In order to secure coverage and reimbursement for any product that might be approved for sale, we may need to conduct expensive pharmacoeconomic studies in order to demonstrate the medical necessity and cost-effectiveness of the product, in addition to the costs required to obtain FDA or other comparable regulatory approvals. Whether or not we conduct such studies, our product candidates may not be considered medically necessary or cost-effective. A third-party payor’s decision to provide coverage for a drug product does not imply that an adequate reimbursement rate will be approved. Third party reimbursement may not be sufficient to enable us to maintain price levels high enough to realize an appropriate return on our investment in product development.

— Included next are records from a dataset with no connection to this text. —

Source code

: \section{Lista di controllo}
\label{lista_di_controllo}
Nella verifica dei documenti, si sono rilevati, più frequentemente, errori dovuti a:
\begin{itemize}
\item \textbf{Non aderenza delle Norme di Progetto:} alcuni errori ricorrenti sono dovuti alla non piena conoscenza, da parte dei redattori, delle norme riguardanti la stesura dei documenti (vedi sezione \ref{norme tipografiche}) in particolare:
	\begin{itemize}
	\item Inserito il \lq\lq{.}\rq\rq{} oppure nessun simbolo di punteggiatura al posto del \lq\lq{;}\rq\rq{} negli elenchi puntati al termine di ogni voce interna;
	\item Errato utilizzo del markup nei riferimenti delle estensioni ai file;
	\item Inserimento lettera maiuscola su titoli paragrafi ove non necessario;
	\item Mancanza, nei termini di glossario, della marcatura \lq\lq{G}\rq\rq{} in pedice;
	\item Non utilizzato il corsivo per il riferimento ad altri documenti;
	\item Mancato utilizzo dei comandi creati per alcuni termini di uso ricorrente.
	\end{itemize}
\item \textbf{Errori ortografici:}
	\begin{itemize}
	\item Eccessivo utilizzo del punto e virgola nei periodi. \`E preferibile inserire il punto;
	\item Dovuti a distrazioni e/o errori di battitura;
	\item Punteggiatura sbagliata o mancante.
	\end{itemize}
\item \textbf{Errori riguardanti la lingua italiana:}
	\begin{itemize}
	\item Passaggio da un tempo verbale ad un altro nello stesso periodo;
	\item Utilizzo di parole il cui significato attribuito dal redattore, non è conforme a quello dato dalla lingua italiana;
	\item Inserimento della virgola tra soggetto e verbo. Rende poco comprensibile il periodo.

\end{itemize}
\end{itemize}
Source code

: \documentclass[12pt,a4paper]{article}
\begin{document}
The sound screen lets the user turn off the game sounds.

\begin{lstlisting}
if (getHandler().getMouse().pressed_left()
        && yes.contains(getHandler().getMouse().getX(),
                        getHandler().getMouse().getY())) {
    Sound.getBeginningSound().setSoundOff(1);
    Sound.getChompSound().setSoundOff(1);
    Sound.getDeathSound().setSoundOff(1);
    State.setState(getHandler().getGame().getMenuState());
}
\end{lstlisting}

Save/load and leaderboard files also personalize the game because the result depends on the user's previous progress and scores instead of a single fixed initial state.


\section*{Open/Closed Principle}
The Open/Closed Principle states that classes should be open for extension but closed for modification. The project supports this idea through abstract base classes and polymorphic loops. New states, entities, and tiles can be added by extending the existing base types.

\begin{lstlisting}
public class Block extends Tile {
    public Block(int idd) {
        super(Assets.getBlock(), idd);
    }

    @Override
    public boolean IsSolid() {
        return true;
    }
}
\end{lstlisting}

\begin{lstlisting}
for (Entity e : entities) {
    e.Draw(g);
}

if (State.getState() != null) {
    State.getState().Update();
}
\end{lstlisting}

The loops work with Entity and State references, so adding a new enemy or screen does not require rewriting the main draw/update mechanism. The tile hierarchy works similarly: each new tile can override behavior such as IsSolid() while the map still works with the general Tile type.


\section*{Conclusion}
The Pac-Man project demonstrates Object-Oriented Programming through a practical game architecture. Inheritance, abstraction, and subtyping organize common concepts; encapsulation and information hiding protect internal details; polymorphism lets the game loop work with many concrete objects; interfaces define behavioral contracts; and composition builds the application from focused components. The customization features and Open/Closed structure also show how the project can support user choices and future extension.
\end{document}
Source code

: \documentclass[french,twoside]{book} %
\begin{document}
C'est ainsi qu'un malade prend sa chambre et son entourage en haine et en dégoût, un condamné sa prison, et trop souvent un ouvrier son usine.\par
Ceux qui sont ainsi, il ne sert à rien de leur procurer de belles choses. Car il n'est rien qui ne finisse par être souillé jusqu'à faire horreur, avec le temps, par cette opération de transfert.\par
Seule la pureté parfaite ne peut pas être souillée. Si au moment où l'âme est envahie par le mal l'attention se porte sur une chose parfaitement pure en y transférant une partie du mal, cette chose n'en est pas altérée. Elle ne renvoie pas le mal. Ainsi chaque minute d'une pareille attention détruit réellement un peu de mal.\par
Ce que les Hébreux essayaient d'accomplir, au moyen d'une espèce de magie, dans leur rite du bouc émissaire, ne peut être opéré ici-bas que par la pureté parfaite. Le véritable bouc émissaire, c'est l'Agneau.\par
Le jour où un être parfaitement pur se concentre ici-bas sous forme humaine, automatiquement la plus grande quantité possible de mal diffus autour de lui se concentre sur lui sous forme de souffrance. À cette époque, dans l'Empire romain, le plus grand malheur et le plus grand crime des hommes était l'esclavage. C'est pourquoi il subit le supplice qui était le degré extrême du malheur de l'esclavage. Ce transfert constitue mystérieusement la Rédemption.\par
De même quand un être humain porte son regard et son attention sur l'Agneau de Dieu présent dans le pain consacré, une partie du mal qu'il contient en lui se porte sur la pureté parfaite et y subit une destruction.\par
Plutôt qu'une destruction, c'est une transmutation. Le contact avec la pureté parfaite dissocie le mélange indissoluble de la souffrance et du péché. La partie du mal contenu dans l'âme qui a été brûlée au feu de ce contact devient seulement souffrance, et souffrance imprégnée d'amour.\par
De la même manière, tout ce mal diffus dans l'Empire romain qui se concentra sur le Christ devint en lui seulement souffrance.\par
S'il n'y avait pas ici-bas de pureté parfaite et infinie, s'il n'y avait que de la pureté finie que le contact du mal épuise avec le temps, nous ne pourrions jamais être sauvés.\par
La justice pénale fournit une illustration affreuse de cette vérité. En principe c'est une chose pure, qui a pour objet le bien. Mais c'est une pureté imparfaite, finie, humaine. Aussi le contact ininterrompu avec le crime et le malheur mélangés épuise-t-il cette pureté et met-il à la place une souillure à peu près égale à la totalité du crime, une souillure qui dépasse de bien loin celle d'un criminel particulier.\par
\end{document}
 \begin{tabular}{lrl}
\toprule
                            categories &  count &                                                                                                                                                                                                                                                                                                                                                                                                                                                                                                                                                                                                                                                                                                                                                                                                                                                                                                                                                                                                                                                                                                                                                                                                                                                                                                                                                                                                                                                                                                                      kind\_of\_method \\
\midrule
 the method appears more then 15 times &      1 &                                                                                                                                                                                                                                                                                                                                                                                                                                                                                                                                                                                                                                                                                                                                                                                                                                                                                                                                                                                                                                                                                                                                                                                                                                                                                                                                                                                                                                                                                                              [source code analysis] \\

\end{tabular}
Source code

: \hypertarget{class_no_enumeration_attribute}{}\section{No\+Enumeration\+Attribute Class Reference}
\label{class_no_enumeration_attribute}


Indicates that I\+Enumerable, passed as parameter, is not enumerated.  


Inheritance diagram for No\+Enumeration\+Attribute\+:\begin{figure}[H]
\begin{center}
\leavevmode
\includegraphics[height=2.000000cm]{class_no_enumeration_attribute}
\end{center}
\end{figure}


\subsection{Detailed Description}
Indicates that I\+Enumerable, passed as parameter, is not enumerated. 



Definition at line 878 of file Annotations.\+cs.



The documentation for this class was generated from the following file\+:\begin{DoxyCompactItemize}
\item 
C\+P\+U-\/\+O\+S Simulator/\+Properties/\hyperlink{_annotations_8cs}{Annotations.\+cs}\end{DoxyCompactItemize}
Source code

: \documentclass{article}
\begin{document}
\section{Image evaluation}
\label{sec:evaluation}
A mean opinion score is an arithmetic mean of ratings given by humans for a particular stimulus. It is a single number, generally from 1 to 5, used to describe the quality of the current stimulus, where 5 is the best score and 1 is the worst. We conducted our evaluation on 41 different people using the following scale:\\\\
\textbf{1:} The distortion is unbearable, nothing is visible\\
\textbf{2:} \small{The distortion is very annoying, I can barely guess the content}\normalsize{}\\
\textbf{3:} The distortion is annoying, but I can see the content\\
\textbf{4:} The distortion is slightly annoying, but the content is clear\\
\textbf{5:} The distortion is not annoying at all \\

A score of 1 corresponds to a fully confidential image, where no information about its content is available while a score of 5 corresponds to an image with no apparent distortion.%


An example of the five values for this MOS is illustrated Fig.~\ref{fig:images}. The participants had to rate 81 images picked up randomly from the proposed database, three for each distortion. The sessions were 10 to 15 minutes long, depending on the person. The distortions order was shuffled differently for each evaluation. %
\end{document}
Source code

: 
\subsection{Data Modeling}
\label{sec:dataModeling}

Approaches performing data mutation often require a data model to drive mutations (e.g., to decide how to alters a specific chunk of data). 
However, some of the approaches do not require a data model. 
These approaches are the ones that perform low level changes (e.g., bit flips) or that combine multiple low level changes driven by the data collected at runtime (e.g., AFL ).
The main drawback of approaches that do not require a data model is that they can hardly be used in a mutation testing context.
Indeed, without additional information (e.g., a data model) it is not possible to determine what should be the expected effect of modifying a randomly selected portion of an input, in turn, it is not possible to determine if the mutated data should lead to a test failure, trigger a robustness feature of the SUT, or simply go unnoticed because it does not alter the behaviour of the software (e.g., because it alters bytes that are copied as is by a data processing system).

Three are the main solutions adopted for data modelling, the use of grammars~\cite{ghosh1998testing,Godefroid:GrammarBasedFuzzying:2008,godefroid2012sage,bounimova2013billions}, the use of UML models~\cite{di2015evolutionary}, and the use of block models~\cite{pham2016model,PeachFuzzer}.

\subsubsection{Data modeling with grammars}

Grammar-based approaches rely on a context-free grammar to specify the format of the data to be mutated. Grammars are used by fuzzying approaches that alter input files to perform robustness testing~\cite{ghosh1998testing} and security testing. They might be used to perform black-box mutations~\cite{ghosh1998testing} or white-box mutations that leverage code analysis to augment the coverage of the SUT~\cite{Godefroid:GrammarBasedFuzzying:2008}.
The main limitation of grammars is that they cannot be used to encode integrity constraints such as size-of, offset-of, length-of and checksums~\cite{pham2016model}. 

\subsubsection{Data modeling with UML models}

The containment of healthcare costs has become a priority of federal, state and foreign governments, and the prices of drugs have been a focus in this effort. Third-party payors are increasingly challenging the prices charged for medical products and services, examining the medical necessity and reviewing the cost-effectiveness of drug products and medical services and questioning safety and efficacy. If these third-party payors do not consider our products to be cost-effective compared to other available therapies, they may not cover our products after FDA approval or, if they do, the level of payment may not be sufficient to allow us to sell our products at a profit. The U.S. government, state legislatures and foreign governments have shown significant interest in implementing cost-containment programs to limit the growth of government-paid healthcare costs, including price controls, restrictions on reimbursement and requirements for substitution of generic products for branded prescription drugs. Adoption of such controls and measures, and tightening of restrictive policies in jurisdictions with existing controls and measures, could limit payments for pharmaceuticals such as our drug product candidates and could adversely affect our net revenue and results.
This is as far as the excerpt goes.